Zdobią pola, lasy i ogrody nawet po spadnięciu liści. Niektóre są jadalne i mają one niezwykłe właściwości lecznicze oraz są źródłem cennych witamin i minerałów. Jadalne dzikie owoce można spotkać w lasach, na łąkach, nieużytkach, zdziczałych sadach i ogrodach. Do zbierania nadają się tylko te rosnące z dala od dróg, dzięki temu zebrane owoce będą maksymalnie zdrowe i wartościowe dla naszego organizmu. Z tych różnych obfitości owoców dziko rosnących zawsze warto skorzystać i zgromadzić zapasy, które uprzyjemnią nam zimowe wieczory.

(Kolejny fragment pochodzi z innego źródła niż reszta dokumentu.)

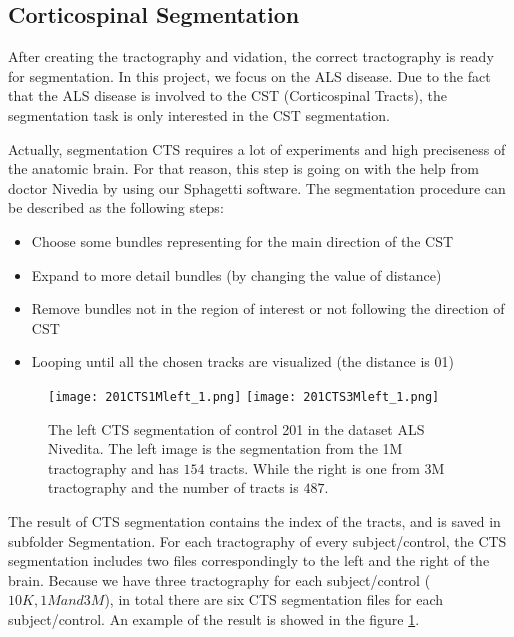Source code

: \subsection{Corticospinal Segmentation}
\label{subsec:experiments_segmentation}
After creating the tractography and vidation, the correct tractography is ready for segmentation. In this project, we focus on the ALS disease. Due to the fact that the ALS disease is involved to the CST (Corticospinal Tracts), the segmentation task is only interested in the CST segmentation. 

Actually, segmentation CTS requires a lot of experiments and high preciseness of the anatomic brain. For that reason, this step is going on with the help from doctor Nivedia by using our Sphagetti software. The segmentation procedure can be described as the following steps:
\begin{itemize}
	\item Choose some bundles representing for the main direction of the CST
	\item Expand to more detail bundles (by changing the value of distance)
	\item Remove bundles not in the region of interest or not following the direction of CST
	\item Looping until all the chosen tracks are visualized (the distance is 01)
\end{itemize}

\begin{figure}
  \centering
  \texttt{[image: 201CTS1Mleft\_1.png]}
  \texttt{[image: 201CTS3Mleft\_1.png]}%
  \caption{The left CTS segmentation of control 201 in the dataset ALS\underline{ }Nivedita. The left image is the segmentation from the 1M tractography and has $154$ tracts. While the right is one from 3M tractography and the number of tracts is $487$.}
  \label{fig:CTS_201_left}
\end{figure}

The result of CTS segmentation contains the index of the tracts, and is saved in subfolder Segmentation. For each tractography of every subject/control, the CTS segmentation includes two files correspondingly to the left and the right of the brain. Because we have three tractography for each subject/control ($10K, 1M and 3M$), in total there are six CTS segmentation files for each subject/control. An example of the result is showed in the figure \ref{fig:CTS_201_left}.


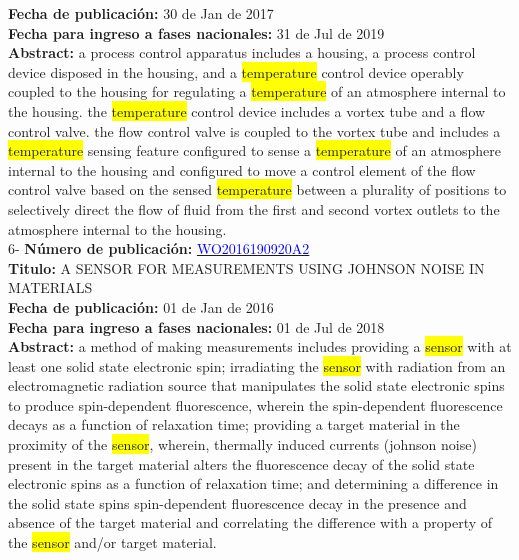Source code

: \textbf{Fecha de publicación:} 30 de Jan de 2017\\ 
\textbf{Fecha para ingreso a fases nacionales:} 31 de Jul de 2019\\ 
\textbf{Abstract:} a process control apparatus includes a housing, a process control device disposed in the housing, and a \colorbox{yellow}{temperature} control device operably coupled to the housing for regulating a \colorbox{yellow}{temperature} of an atmosphere internal to the housing. the \colorbox{yellow}{temperature} control device includes a vortex tube and a flow control valve. the flow control valve is coupled to the vortex tube and includes a \colorbox{yellow}{temperature} sensing feature configured to sense a \colorbox{yellow}{temperature} of an atmosphere internal to the housing and configured to move a control element of the flow control valve based on the sensed \colorbox{yellow}{temperature} between a plurality of positions to selectively direct the flow of fluid from the first and second vortex outlets to the atmosphere internal to the housing.\\ 
 

 \vspace{1cm}6- \textbf{Número de publicación:} \href{https://worldwide.espacenet.com/publicationDetails/biblio?DB=EPODOC&II=0&ND=3&adjacent=true&locale=en_EP&FT=D&date=20160331&CC=WO&NR=2016190920A2&KC=A2#}{\textcolor{blue}{WO2016190920A2}}\\ 
\textbf{Titulo:} A SENSOR FOR MEASUREMENTS USING JOHNSON NOISE IN MATERIALS\\ 
 
\textbf{Fecha de publicación:} 01 de Jan de 2016\\ 
\textbf{Fecha para ingreso a fases nacionales:} 01 de Jul de 2018\\ 
\textbf{Abstract:} a method of making measurements includes providing a \colorbox{yellow}{sensor} with at least one solid state electronic spin; irradiating the \colorbox{yellow}{sensor} with radiation from an electromagnetic radiation source that manipulates the solid state electronic spins to produce spin-dependent fluorescence, wherein the spin-dependent fluorescence decays as a function of relaxation time; providing a target material in the proximity of the \colorbox{yellow}{sensor}, wherein, thermally induced currents (johnson noise) present in the target material alters the fluorescence decay of the solid state electronic spins as a function of relaxation time; and determining a difference in the solid state spins spin-dependent fluorescence decay in the presence and absence of the target material and correlating the difference with a property of the \colorbox{yellow}{sensor} and/or target material.\\ 
 

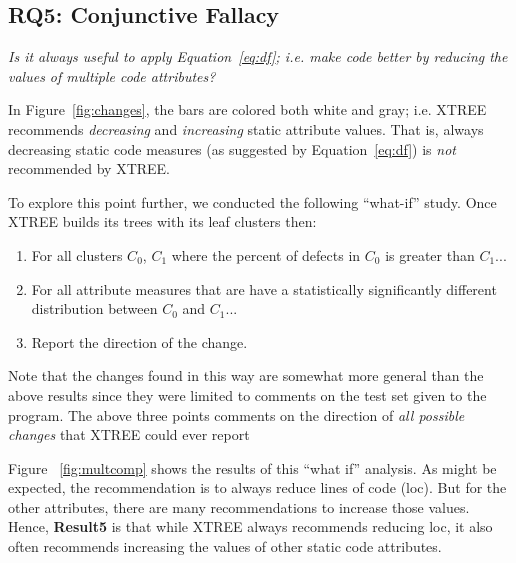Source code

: \documentclass[twocolumn,5p]{elsarticle}
\newcommand{\be}{\begin{enumerate}}
\newcommand{\ee}{\end{enumerate}}
\newcommand{\fig}[1]{Figure~\ref{fig:#1}}
\newcommand{\eq}[1]{Equation~\ref{eq:#1}}
\theoremstyle{break}
\begin{document}
\begin{itemize}
		\subsection{RQ5: Conjunctive Fallacy}
		
		{\em  Is  it  always  useful  to  apply \eq{df};  i.e.   make  code  better  by  reducing  the  values  of multiple code attributes?}
		
		In  \fig{changes}, the bars are colored both white and gray; i.e. XTREE recommends {\em decreasing} and {\em increasing} 
		static attribute values. That is, always decreasing static code measures (as suggested by \eq{df}) is {\em not} recommended by XTREE.
		
		To explore this point further, we conducted the following ``what-if'' study. Once XTREE builds its trees with its leaf clusters then:
		\be
		\item For all clusters $C_0$, $C_1$ where the percent of defects in $C_0$ is greater than $C_1$...
		\item For all attribute measures that are have a statistically significantly different distribution  between $C_0$ and $C_1$...
		\item Report the direction of the change.
		\ee
		Note that the changes found in this way are somewhat more general than the above results
		since they were  limited
		to comments on the test set given to the program. The above three points comments on the direction of {\em all possible changes}
		that XTREE could ever report
		
		
		Figure ~\ref{fig:multcomp} shows the results of this ``what if'' analysis. As might be expected, the recommendation is to
		always reduce lines of code (loc). But for the other attributes, there are many recommendations to increase those values.
		Hence, {\bf Result5} is that while XTREE always  recommends reducing loc,
		it also   often recommends increasing the values of other static code attributes.   
		
		
		
		
		
		
		
		

\end{itemize}
\end{document}
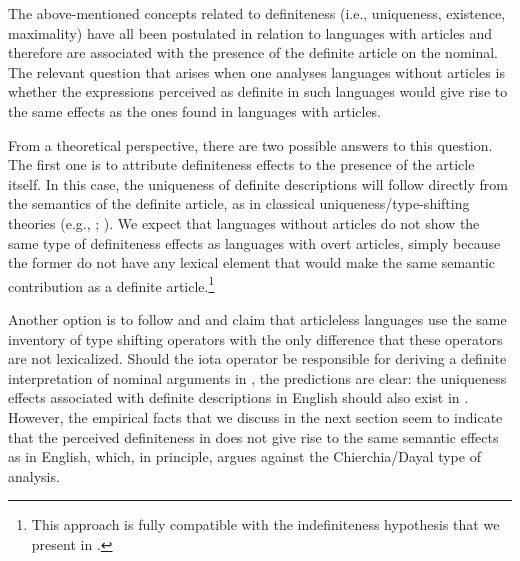 \documentclass[output=paper,
colorlinks,
citecolor=brown,
newtxmath
]{langscibook}
\begin{document}

The above-mentioned concepts related to definiteness (i.e., uniqueness, existence, maximality) have all been postulated in relation to languages with articles and therefore are associated with the presence of the definite article on the nominal. The relevant question that arises when one analyses languages without articles is whether the expressions perceived as definite in such languages would give rise to the same effects as the ones found in languages with articles.

From a theoretical perspective, there are two possible answers to this question. The first one is to attribute definiteness effects to the presence of the article itself. In this case, the uniqueness of definite descriptions will follow directly from the semantics of the definite article, as in classical uniqueness/type-shifting theories (e.g., \citealt{Frege1892}; \citealt{Partee1987}). We expect that languages without articles do not show the same type of definiteness effects as languages with overt articles, simply because the former do not have any lexical element that would make the same semantic contribution as a definite article.\footnote{This approach is fully compatible with the indefiniteness hypothesis that we present in .}

Another option is to follow \citet{Chierchia1998} and \citet{Dayal2004} and claim that articleless languages use the same inventory of type shifting operators with the only difference that these operators are not lexicalized. Should the iota operator be responsible for deriving a definite interpretation of nominal arguments in , the predictions are clear: the uniqueness effects associated with definite descriptions in English should also exist in . However, the empirical facts that we discuss in the next section seem to indicate that the perceived definiteness in  does not give rise to the same semantic effects as in English, which, in principle, argues against the Chierchia/Dayal type of analysis.



\end{document}
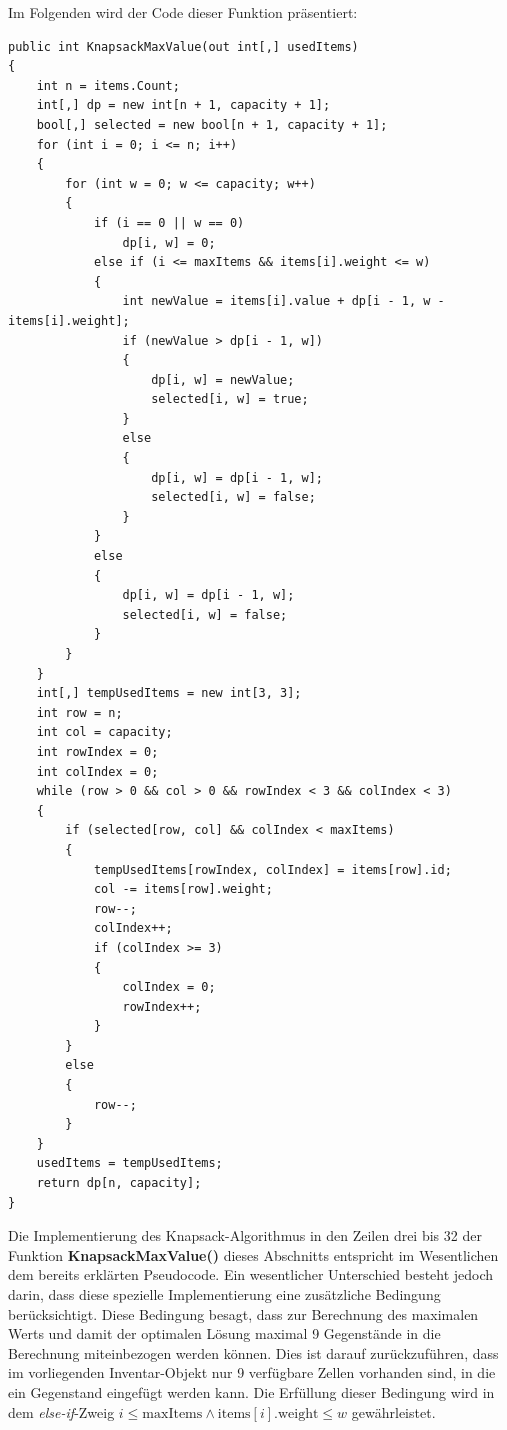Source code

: Im Folgenden wird der Code dieser Funktion präsentiert:
\begin{lstlisting}[style=csharp, caption={Knapsack Algorithmus / Item Backtracking}, label=code:startKnapsack]
public int KnapsackMaxValue(out int[,] usedItems)
{
    int n = items.Count;
    int[,] dp = new int[n + 1, capacity + 1];
    bool[,] selected = new bool[n + 1, capacity + 1];
    for (int i = 0; i <= n; i++)
    {
        for (int w = 0; w <= capacity; w++)
        {
            if (i == 0 || w == 0)
                dp[i, w] = 0;
            else if (i <= maxItems && items[i].weight <= w)
            {
                int newValue = items[i].value + dp[i - 1, w - items[i].weight];
                if (newValue > dp[i - 1, w])
                {
                    dp[i, w] = newValue;
                    selected[i, w] = true;
                }
                else
                {
                    dp[i, w] = dp[i - 1, w];
                    selected[i, w] = false;
                }
            }
            else
            {
                dp[i, w] = dp[i - 1, w];
                selected[i, w] = false;
            }
        }
    }
    int[,] tempUsedItems = new int[3, 3];
    int row = n;
    int col = capacity;
    int rowIndex = 0;
    int colIndex = 0;
    while (row > 0 && col > 0 && rowIndex < 3 && colIndex < 3)
    {
        if (selected[row, col] && colIndex < maxItems)
        {
            tempUsedItems[rowIndex, colIndex] = items[row].id;
            col -= items[row].weight;
            row--;
            colIndex++;
            if (colIndex >= 3)
            {
                colIndex = 0;
                rowIndex++;
            }
        }
        else
        {
            row--;
        }
    }
    usedItems = tempUsedItems;
    return dp[n, capacity];
}
\end{lstlisting}
Die Implementierung des Knapsack-Algorithmus in den Zeilen drei bis 32 der Funktion \textbf{KnapsackMaxValue()} dieses
Abschnitts entspricht im Wesentlichen dem bereits erklärten Pseudocode. Ein wesentlicher Unterschied besteht jedoch darin,
dass diese spezielle Implementierung eine zusätzliche Bedingung berücksichtigt. Diese Bedingung besagt, dass zur Berechnung
des maximalen Werts und damit der optimalen Lösung maximal 9 Gegenstände in die Berechnung miteinbezogen werden können.
Dies ist darauf zurückzuführen, dass im vorliegenden Inventar-Objekt nur 9 verfügbare Zellen vorhanden sind, in die ein
Gegenstand eingefügt werden kann. Die Erfüllung dieser Bedingung wird in dem
\textit{else-if}-Zweig $i \leq \text{maxItems} \land \text{items}[i].\text{weight} \leq w$ gewährleistet.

Istnieją jednak owoce wyglądające apetycznie, ale są niestety trujące dla ludzi, np. trzmielina pospolita. Za śmiertelną dla dorosłego człowieka dawkę uważa się 35 owoców. Natomiast większość gatunków niebezpiecznych dla człowieka ptakom zupełnie nie szkodzi. W ten sposób natura sprawiedliwie rozdziela swoje dary, by każdemu coś przypadło w udziale. Niektóre z tych owoców opadają już po pierwszych mrozach, niektóre utrzymują się do wiosny, dostarczając skrzydlatym mieszkańcom niezbędnych składników do przetrwania zimy.
Często zapominamy, że wiele roślin rosnących dziko ma jadalne smaczne i bardzo zdrowe owoce, korzystajmy więc ze zbierania jadalnych oraz podziwiania niejadalnych owoców tej jesiennej pory roku, która na Sejneńszczyźnie potrafi być piękna i kolorowa.